BEGIN THE DATA

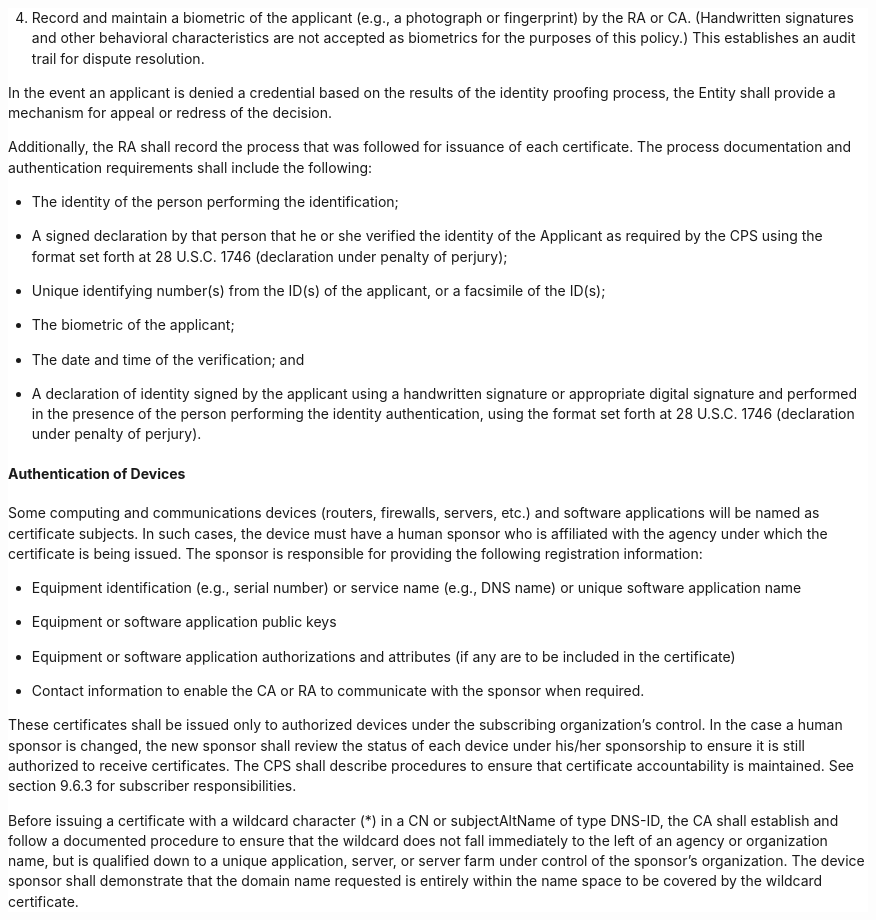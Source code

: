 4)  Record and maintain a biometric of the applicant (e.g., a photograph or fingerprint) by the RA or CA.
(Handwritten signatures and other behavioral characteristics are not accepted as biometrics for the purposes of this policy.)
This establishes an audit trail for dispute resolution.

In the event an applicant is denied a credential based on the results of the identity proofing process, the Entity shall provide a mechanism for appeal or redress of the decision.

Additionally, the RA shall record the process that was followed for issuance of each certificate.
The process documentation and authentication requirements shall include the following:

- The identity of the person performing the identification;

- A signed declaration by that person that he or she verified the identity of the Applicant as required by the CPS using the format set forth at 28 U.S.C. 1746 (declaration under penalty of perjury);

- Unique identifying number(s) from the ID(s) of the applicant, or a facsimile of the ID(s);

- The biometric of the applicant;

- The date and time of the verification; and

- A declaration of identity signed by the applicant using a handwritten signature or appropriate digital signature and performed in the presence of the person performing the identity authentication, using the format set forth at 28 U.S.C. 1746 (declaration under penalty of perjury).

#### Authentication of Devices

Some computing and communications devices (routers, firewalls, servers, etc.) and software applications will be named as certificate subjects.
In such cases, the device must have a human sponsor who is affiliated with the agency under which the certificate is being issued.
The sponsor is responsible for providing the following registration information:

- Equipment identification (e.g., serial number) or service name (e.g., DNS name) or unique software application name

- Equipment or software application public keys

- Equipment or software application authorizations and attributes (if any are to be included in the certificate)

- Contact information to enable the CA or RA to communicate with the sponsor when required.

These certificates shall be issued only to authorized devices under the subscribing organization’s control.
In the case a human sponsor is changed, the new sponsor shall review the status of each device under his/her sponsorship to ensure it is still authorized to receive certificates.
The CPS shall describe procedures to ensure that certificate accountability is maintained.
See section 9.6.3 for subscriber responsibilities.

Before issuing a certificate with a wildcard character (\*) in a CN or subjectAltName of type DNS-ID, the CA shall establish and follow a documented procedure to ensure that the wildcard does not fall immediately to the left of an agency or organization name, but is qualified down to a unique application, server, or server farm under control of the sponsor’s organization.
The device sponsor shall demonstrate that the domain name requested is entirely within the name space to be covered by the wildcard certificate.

END THE DATA

**TASK PROMPT**
Only one stretch of the entries above is wanted: the lines from the one containing "- The identity" through the one containing "Before issuing a". Please reproduce it exactly.

**TASK SOLUTION**
- The identity of the person performing the identification;

- A signed declaration by that person that he or she verified the identity of the Applicant as required by the CPS using the format set forth at 28 U.S.C. 1746 (declaration under penalty of perjury);

- Unique identifying number(s) from the ID(s) of the applicant, or a facsimile of the ID(s);

- The biometric of the applicant;

- The date and time of the verification; and

- A declaration of identity signed by the applicant using a handwritten signature or appropriate digital signature and performed in the presence of the person performing the identity authentication, using the format set forth at 28 U.S.C. 1746 (declaration under penalty of perjury).

#### Authentication of Devices

Some computing and communications devices (routers, firewalls, servers, etc.) and software applications will be named as certificate subjects.
In such cases, the device must have a human sponsor who is affiliated with the agency under which the certificate is being issued.
The sponsor is responsible for providing the following registration information:

- Equipment identification (e.g., serial number) or service name (e.g., DNS name) or unique software application name

- Equipment or software application public keys

- Equipment or software application authorizations and attributes (if any are to be included in the certificate)

- Contact information to enable the CA or RA to communicate with the sponsor when required.

These certificates shall be issued only to authorized devices under the subscribing organization’s control.
In the case a human sponsor is changed, the new sponsor shall review the status of each device under his/her sponsorship to ensure it is still authorized to receive certificates.
The CPS shall describe procedures to ensure that certificate accountability is maintained.
See section 9.6.3 for subscriber responsibilities.

Before issuing a certificate with a wildcard character (\*) in a CN or subjectAltName of type DNS-ID, the CA shall establish and follow a documented procedure to ensure that the wildcard does not fall immediately to the left of an agency or organization name, but is qualified down to a unique application, server, or server farm under control of the sponsor’s organization.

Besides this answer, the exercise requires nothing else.